Advance Directives by Age and Health Status

  • Legal documents detailing a patient's wishes for medical care if they become incapacitated. Rooted in the Patient Self-Determination Act (PSDA).
  • Key Types:
    • Living Will: Dictates desired medical treatments (or their refusal), such as mechanical ventilation or tube feeding, in specific scenarios.
    • Durable Power of Attorney for Healthcare (Healthcare Proxy): Appoints a specific person (agent) to make healthcare decisions if the patient cannot.

⭐ A healthcare proxy is often more flexible than a living will, as it allows the appointed agent to respond to unexpected clinical situations not explicitly covered in a document.

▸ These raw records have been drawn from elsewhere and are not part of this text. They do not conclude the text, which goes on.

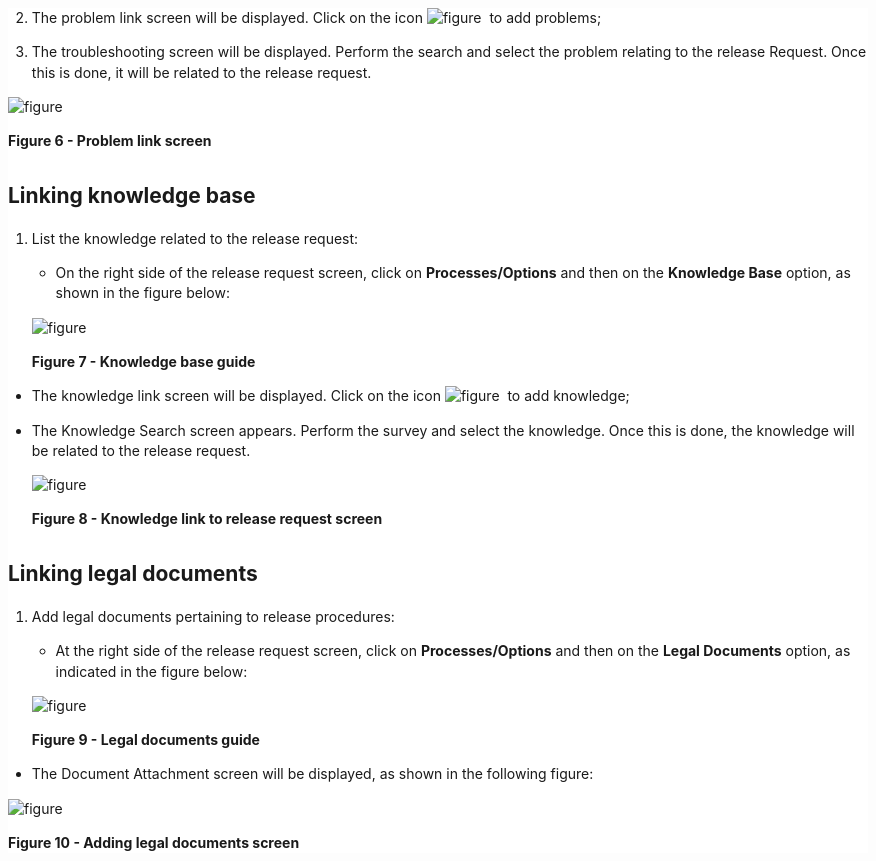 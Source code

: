 2.  The problem link screen will be displayed. Click on the icon ![figure](images/execution-10.png)  to add
    problems;

3.  The troubleshooting screen will be displayed. Perform the search and select
    the problem relating to the release Request. Once this is done, it will be
    related to the release request.

![figure](images/execution-11.png)

**Figure 6 - Problem link screen**

Linking knowledge base
----------------------

1.  List the knowledge related to the release request:

    -   On the right side of the release request screen, click
        on **Processes/Options** and then on the **Knowledge Base** option, as
        shown in the figure below:

     ![figure](images/execution-12.png)
     
     **Figure 7 - Knowledge base guide**

-   The knowledge link screen will be displayed. Click on the icon ![figure](images/execution-10.png)  to add
    knowledge;

-   The Knowledge Search screen appears. Perform the survey and select the
    knowledge. Once this is done, the knowledge will be related to the release
    request.

    ![figure](images/execution-13.png)
    
    **Figure 8 - Knowledge link to release request screen**

Linking legal documents
-----------------------

1.  Add legal documents pertaining to release procedures:

    -   At the right side of the release request screen, click
        on **Processes/Options** and then on the **Legal Documents** option, as
        indicated in the figure below:

    ![figure](images/execution-14.png)
    
    **Figure 9 - Legal documents guide**

   -   The Document Attachment screen will be displayed, as shown in the following
    figure:

   ![figure](images/execution-15.png)
    
   **Figure 10 - Adding legal documents screen**

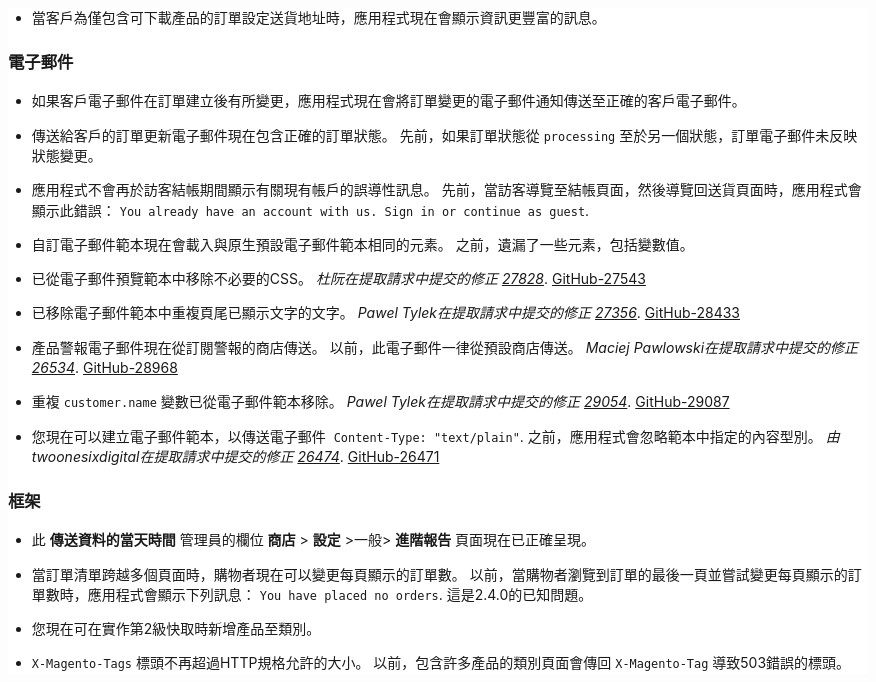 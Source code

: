 

* 當客戶為僅包含可下載產品的訂單設定送貨地址時，應用程式現在會顯示資訊更豐富的訊息。

### 電子郵件



* 如果客戶電子郵件在訂單建立後有所變更，應用程式現在會將訂單變更的電子郵件通知傳送至正確的客戶電子郵件。



* 傳送給客戶的訂單更新電子郵件現在包含正確的訂單狀態。 先前，如果訂單狀態從 `processing` 至於另一個狀態，訂單電子郵件未反映狀態變更。



* 應用程式不會再於訪客結帳期間顯示有關現有帳戶的誤導性訊息。 先前，當訪客導覽至結帳頁面，然後導覽回送貨頁面時，應用程式會顯示此錯誤： `You already have an account with us. Sign in or continue as guest`.



* 自訂電子郵件範本現在會載入與原生預設電子郵件範本相同的元素。 之前，遺漏了一些元素，包括變數值。



* 已從電子郵件預覽範本中移除不必要的CSS。 _杜阮在提取請求中提交的修正 [27828](https://github.com/magento/magento2/pull/27828)_. [GitHub-27543](https://github.com/magento/magento2/issues/27543)



* 已移除電子郵件範本中重複頁尾已顯示文字的文字。 _Pawel Tylek在提取請求中提交的修正 [27356](https://github.com/magento/magento2/pull/27356)_. [GitHub-28433](https://github.com/magento/magento2/issues/28433)



* 產品警報電子郵件現在從訂閱警報的商店傳送。 以前，此電子郵件一律從預設商店傳送。 _Maciej Pawlowski在提取請求中提交的修正 [26534](https://github.com/magento/magento2/pull/26534)_. [GitHub-28968](https://github.com/magento/magento2/issues/28968)



* 重複 `customer.name` 變數已從電子郵件範本移除。 _Pawel Tylek在提取請求中提交的修正 [29054](https://github.com/magento/magento2/pull/29054)_. [GitHub-29087](https://github.com/magento/magento2/issues/29087)



* 您現在可以建立電子郵件範本，以傳送電子郵件  `Content-Type: "text/plain"`. 之前，應用程式會忽略範本中指定的內容型別。 _由twoonesixdigital在提取請求中提交的修正 [26474](https://github.com/magento/magento2/pull/26474)_. [GitHub-26471](https://github.com/magento/magento2/issues/26471)

### 框架



* 此 **傳送資料的當天時間** 管理員的欄位 **商店** > **設定** >一般> **進階報告** 頁面現在已正確呈現。



* 當訂單清單跨越多個頁面時，購物者現在可以變更每頁顯示的訂單數。 以前，當購物者瀏覽到訂單的最後一頁並嘗試變更每頁顯示的訂單數時，應用程式會顯示下列訊息： `You have placed no orders`. 這是2.4.0的已知問題。



* 您現在可在實作第2級快取時新增產品至類別。



* `X-Magento-Tags` 標頭不再超過HTTP規格允許的大小。 以前，包含許多產品的類別頁面會傳回 `X-Magento-Tag` 導致503錯誤的標頭。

Directive Types - Will vs. Power

  • Living Will:

    • A written document detailing wishes for specific medical treatments if incapacitated (e.g., "no mechanical ventilation").
    • Outlines desired or refused interventions.
    • Limited as it cannot anticipate every possible clinical scenario.
  • Durable Power of Attorney for Healthcare (DPOA-HC):

    • Also called a healthcare proxy.
    • Appoints a person (agent) to make healthcare decisions if the patient is incapacitated.
    • More flexible than a living will; the proxy can interpret the patient's values in new situations.
  • POLST/MOLST (Physician/Medical Orders for Life-Sustaining Treatment):

    • Actionable medical orders for current treatment, designed for seriously ill or frail patients.
    • Translates patient wishes into direct commands (e.g., DNR, DNI).
    • Stays with the patient across different care settings.

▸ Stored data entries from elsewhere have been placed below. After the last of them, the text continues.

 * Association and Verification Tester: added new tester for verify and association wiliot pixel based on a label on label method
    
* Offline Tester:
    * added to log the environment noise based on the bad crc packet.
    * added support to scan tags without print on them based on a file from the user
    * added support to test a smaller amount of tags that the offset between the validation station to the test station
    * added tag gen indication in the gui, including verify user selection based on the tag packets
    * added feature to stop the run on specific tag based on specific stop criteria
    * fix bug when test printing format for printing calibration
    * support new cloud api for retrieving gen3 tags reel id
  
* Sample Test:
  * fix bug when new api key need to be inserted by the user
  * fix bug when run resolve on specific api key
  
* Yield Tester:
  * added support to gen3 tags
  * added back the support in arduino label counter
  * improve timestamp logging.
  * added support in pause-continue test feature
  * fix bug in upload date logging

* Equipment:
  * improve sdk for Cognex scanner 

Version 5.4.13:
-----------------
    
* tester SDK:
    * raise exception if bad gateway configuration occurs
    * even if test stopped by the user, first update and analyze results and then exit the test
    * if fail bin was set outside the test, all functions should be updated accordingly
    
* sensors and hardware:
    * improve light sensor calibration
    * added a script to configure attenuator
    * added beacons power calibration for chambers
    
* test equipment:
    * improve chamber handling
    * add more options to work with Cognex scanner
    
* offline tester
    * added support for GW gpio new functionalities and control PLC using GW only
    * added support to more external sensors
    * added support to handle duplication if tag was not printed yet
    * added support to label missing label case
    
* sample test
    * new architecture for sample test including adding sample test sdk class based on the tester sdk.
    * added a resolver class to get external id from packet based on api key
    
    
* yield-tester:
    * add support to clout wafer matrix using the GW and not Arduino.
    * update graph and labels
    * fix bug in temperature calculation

⭐ In a conflict between a living will and a DPOA-HC's decision, the proxy's choice usually prevails. The proxy can interpret the patient's values within the specific clinical context, offering more nuance than a static document.

When a patient lacks decision-making capacity and has no advance directive, a surrogate is designated based on a legal hierarchy. The surrogate must use substituted judgment-making the decision the patient would have made. If the patient's preferences are unknown, the surrogate must act in the patient's best interest.

⭐ When multiple adult children are surrogates, most states require a majority or consensus agreement. Significant disagreement may necessitate an ethics committee consultation or court intervention.

High‑Yield Points - ⚡ Biggest Takeaways

  • Advance directives are legal documents for future medical care, effective only when a patient loses decision-making capacity.
  • Includes a living will (specific treatment instructions) and a durable power of attorney for health care (appointing a surrogate).
  • A patient with capacity can revoke or change the directive at any time.
  • They are distinct from a DNR order, which applies only to resuscitation efforts.
  • If no directive exists, decisions fall to next of kin.